Recep Tayyip Erdogan has touched the heart-line of Muslim Ummah. The Turkish president has simply called a spade a spade, making it categorical that the UN has outlived its utility, and the defiance of Israel is at the root-cause of revulsion and mayhem in the Middle East. He made a point as he questioned the vitality of the world forum when it cannot even defend its own personnel in the warzones. Likewise, he was right as he grilled the organisation for its failures, especially in the case of Gaza where an uninterrupted genocide is being enacted on a daily basis for the last seven months.
The points of lament were perhaps meant to drive the attention of the fellow Muslim states towards the apathy, and the free hand that the Zionist state is exercising while exterminating the Palestinians. Now it is a foregone conclusion on the liberation and statehood of a Palestinian state, when its hapless and homeless inhabitants are on the verge of extinction. Peace mediations and behind the curtain arm-twisting had only resulted in furthering the slumber, and inaction of the Muslim world had become a laughing stock.

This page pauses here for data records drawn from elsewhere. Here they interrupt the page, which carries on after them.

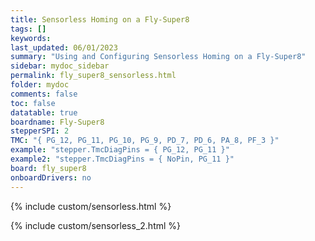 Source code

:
 ```yaml
---
title: Sensorless Homing on a Fly-Super8
tags: []
keywords: 
last_updated: 06/01/2023
summary: "Using and Configuring Sensorless Homing on a Fly-Super8"
sidebar: mydoc_sidebar
permalink: fly_super8_sensorless.html
folder: mydoc
comments: false
toc: false
datatable: true
boardname: Fly-Super8
stepperSPI: 2
TMC: "{ PG_12, PG_11, PG_10, PG_9, PD_7, PD_6, PA_8, PF_3 }"
example: "stepper.TmcDiagPins = { PG_12, PG_11 }"
example2: "stepper.TmcDiagPins = { NoPin, PG_11 }"
board: fly_super8
onboardDrivers: no
---
```


{% include custom/sensorless.html %}

{% include custom/sensorless_2.html %} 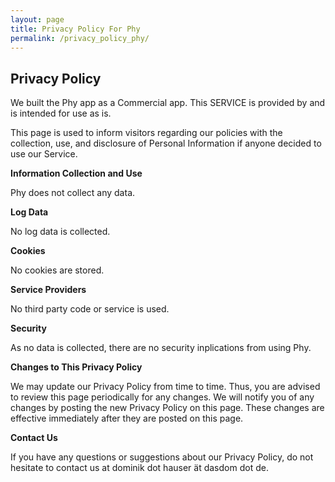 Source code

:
 ```yaml
---
layout: page
title: Privacy Policy For Phy
permalink: /privacy_policy_phy/
---
```


## Privacy Policy

We built the Phy app as a Commercial app. This SERVICE is provided by and is intended for use as is.

This page is used to inform visitors regarding our policies with the collection, use, and disclosure of Personal Information if anyone decided to use our Service.

**Information Collection and Use**

Phy does not collect any data.

**Log Data**

No log data is collected.

**Cookies**

No cookies are stored.

**Service Providers**

No third party code or service is used.

**Security**

As no data is collected, there are no security inplications from using Phy.

**Changes to This Privacy Policy**

We may update our Privacy Policy from time to time. Thus, you are advised to review this page periodically for any changes. We will notify you of any changes by posting the new Privacy Policy on this page. These changes are effective immediately after they are posted on this page.

**Contact Us**

If you have any questions or suggestions about our Privacy Policy, do not hesitate to contact us at dominik dot hauser ät dasdom dot de.
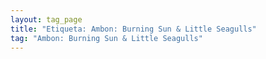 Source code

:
 ```yaml
---
layout: tag_page
title: "Etiqueta: Ambon: Burning Sun & Little Seagulls"
tag: "Ambon: Burning Sun & Little Seagulls"
---
```

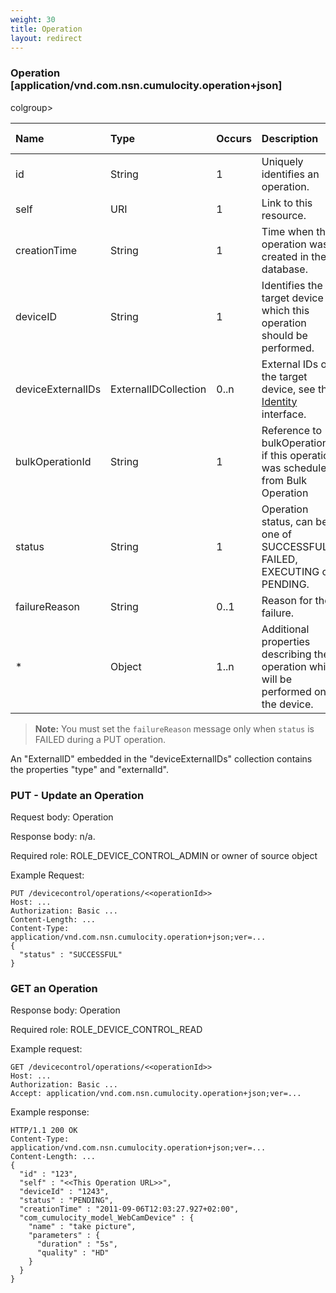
 ```yaml
---
weight: 30
title: Operation
layout: redirect
---
```


### Operation [application/vnd.com.nsn.cumulocity.operation+json]

<table>
colgroup>
<col style="width: 20%;">
<col style="width: 20%;">
<col style="width: 10%;">
<col style="width: 30%;">
<col style="width: 20%;">
</colgroup>
<thead>
<tr>
<th align="left">Name</th>
<th align="left">Type</th>
<th align="left">Occurs</th>
<th align="left">Description</th>
<th>PUT/POST Mandatory</th>
</tr>
</thead>
<tbody>
<tr>
<td align="left">id</td>
<td align="left">String</td>
<td align="left">1</td>
<td align="left">Uniquely identifies an operation.</td>
<td>No</td>
</tr>
<tr>
<td align="left">self</td>
<td align="left">URI</td>
<td align="left">1</td>
<td align="left">Link to this resource.</td>
<td>No</td>
</tr>
<tr>
<td align="left">creationTime</td>
<td align="left">String</td>
<td align="left">1</td>
<td align="left">Time when the operation was created in the database.</td>
<td>No</td>
</tr>
<tr>
<td align="left">deviceID</td>
<td align="left">String</td>
<td align="left">1</td>
<td align="left">Identifies the target device on which this operation should be performed.</td>
<td>POST: Mandatory<br>PUT: No</td>
</tr>
<tr>
<td align="left">deviceExternalIDs</td>
<td align="left">ExternalIDCollection</td>
<td align="left">0..n</td>
<td align="left">External IDs of the target device, see the <a href="../../reference/identity">Identity</a> interface.</td>
<td>No</td>
</tr>
<tr>
<td align="left">bulkOperationId</td>
<td align="left">String</td>
<td align="left">1</td>
<td align="left">Reference to bulkOperationId, if this operation was scheduled from Bulk Operation</td>
<td>No</td>
</tr>
<tr>
<td align="left">status</td>
<td align="left">String</td>
<td align="left">1</td>
<td align="left">Operation status, can be one of SUCCESSFUL, FAILED, EXECUTING or PENDING.</td>
<td>POST: No<br>PUT: Mandatory</td>
</tr>
<tr>
<td align="left">failureReason</td>
<td align="left">String</td>
<td align="left">0..1</td>
<td align="left">Reason for the failure.</td>
<td>No</td>
</tr>
<tr>
<td align="left">&#42;</td>
<td align="left">Object</td>
<td align="left">1..n</td>
<td align="left">Additional properties describing the operation which will be performed on the device.</td>
<td>POST: Optional PUT: Optional</td>
</tr>
</tbody>
</table>

> **Note:** You must set the `failureReason` message only when `status` is FAILED during a PUT operation.

An "ExternalID" embedded in the "deviceExternalIDs" collection contains the properties "type" and "externalId".

### PUT - Update an Operation

Request body: Operation

Response body: n/a.

Required role: ROLE\_DEVICE\_CONTROL\_ADMIN or owner of source object

Example Request:

    PUT /devicecontrol/operations/<<operationId>>
    Host: ...
    Authorization: Basic ...
    Content-Length: ...
    Content-Type: application/vnd.com.nsn.cumulocity.operation+json;ver=...
    {
      "status" : "SUCCESSFUL"
    }

### GET an Operation

Response body: Operation

Required role: ROLE\_DEVICE\_CONTROL\_READ

Example request:

    GET /devicecontrol/operations/<<operationId>>
    Host: ...
    Authorization: Basic ...
    Accept: application/vnd.com.nsn.cumulocity.operation+json;ver=...

Example response:

    HTTP/1.1 200 OK
    Content-Type: application/vnd.com.nsn.cumulocity.operation+json;ver=...
    Content-Length: ...
    {
      "id" : "123",
      "self" : "<<This Operation URL>>",
      "deviceId" : "1243",
      "status" : "PENDING",
      "creationTime" : "2011-09-06T12:03:27.927+02:00",
      "com_cumulocity_model_WebCamDevice" : {
        "name" : "take picture",
        "parameters" : {
          "duration" : "5s",
          "quality" : "HD"
        }
      }
    }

This is why apparently there is a clear-cut wedge between the people on the streets and those at the helm of affairs in the Muslim world, and this perceptional divide is taking a toll in the form of rising radicalism. That was the genesis of the problem that Erdogan has highlighted by inviting action from the respective governments, as it directly entails their relevance and credibility in statecraft.
Gaza and now Rafah are zones of barbarism, and there is nothing civil left in it. Hospitals, schools and residential infrastructure are in ruins, and more than a million people are stranded on the borders of Egypt and Jordan awaiting their assured destruction. The aid-bridge to provide succour from the UN is at the mercy of Israel, and is inoperative, to say the least. Erdogan has simply pointed out the disease, and it entails a proper diagnosis and that too in real-lifetime of Palestinians.
Published in The Express Tribune, May 30th, 2024.